WORK INSTRUCTION:
Please write out all of the entries without altering anything.

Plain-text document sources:
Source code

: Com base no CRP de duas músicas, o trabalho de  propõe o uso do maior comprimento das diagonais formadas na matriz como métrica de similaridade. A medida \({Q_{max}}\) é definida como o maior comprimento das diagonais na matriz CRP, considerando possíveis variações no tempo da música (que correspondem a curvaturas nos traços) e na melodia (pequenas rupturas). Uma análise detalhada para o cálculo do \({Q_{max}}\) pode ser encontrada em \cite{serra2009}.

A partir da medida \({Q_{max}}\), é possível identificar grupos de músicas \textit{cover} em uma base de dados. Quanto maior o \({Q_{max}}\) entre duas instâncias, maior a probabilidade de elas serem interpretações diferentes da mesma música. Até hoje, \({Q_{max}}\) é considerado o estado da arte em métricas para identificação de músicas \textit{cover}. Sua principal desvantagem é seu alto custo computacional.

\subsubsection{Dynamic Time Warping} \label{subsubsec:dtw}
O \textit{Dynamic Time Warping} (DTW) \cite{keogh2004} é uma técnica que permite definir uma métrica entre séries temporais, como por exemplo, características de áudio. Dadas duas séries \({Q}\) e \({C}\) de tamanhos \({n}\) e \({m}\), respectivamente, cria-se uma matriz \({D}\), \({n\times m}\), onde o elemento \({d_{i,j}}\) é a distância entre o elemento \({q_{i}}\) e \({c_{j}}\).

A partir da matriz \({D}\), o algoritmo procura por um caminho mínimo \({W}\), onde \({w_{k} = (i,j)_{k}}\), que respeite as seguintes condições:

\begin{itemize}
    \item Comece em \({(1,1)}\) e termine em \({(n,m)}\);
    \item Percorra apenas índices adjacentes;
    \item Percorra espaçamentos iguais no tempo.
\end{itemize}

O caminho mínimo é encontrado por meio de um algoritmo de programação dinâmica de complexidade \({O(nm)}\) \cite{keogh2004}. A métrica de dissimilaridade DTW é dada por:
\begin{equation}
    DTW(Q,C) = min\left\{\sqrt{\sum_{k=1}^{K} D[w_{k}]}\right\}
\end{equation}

OUTPUT FOR THIS TASK:
Source code

: Com base no CRP de duas músicas, o trabalho de  propõe o uso do maior comprimento das diagonais formadas na matriz como métrica de similaridade. A medida \({Q_{max}}\) é definida como o maior comprimento das diagonais na matriz CRP, considerando possíveis variações no tempo da música (que correspondem a curvaturas nos traços) e na melodia (pequenas rupturas). Uma análise detalhada para o cálculo do \({Q_{max}}\) pode ser encontrada em \cite{serra2009}.

A partir da medida \({Q_{max}}\), é possível identificar grupos de músicas \textit{cover} em uma base de dados. Quanto maior o \({Q_{max}}\) entre duas instâncias, maior a probabilidade de elas serem interpretações diferentes da mesma música. Até hoje, \({Q_{max}}\) é considerado o estado da arte em métricas para identificação de músicas \textit{cover}. Sua principal desvantagem é seu alto custo computacional.

\subsubsection{Dynamic Time Warping} \label{subsubsec:dtw}
O \textit{Dynamic Time Warping} (DTW) \cite{keogh2004} é uma técnica que permite definir uma métrica entre séries temporais, como por exemplo, características de áudio. Dadas duas séries \({Q}\) e \({C}\) de tamanhos \({n}\) e \({m}\), respectivamente, cria-se uma matriz \({D}\), \({n\times m}\), onde o elemento \({d_{i,j}}\) é a distância entre o elemento \({q_{i}}\) e \({c_{j}}\).

A partir da matriz \({D}\), o algoritmo procura por um caminho mínimo \({W}\), onde \({w_{k} = (i,j)_{k}}\), que respeite as seguintes condições:

\begin{itemize}
    \item Comece em \({(1,1)}\) e termine em \({(n,m)}\);
    \item Percorra apenas índices adjacentes;
    \item Percorra espaçamentos iguais no tempo.
\end{itemize}

O caminho mínimo é encontrado por meio de um algoritmo de programação dinâmica de complexidade \({O(nm)}\) \cite{keogh2004}. A métrica de dissimilaridade DTW é dada por:
\begin{equation}
    DTW(Q,C) = min\left\{\sqrt{\sum_{k=1}^{K} D[w_{k}]}\right\}
\end{equation}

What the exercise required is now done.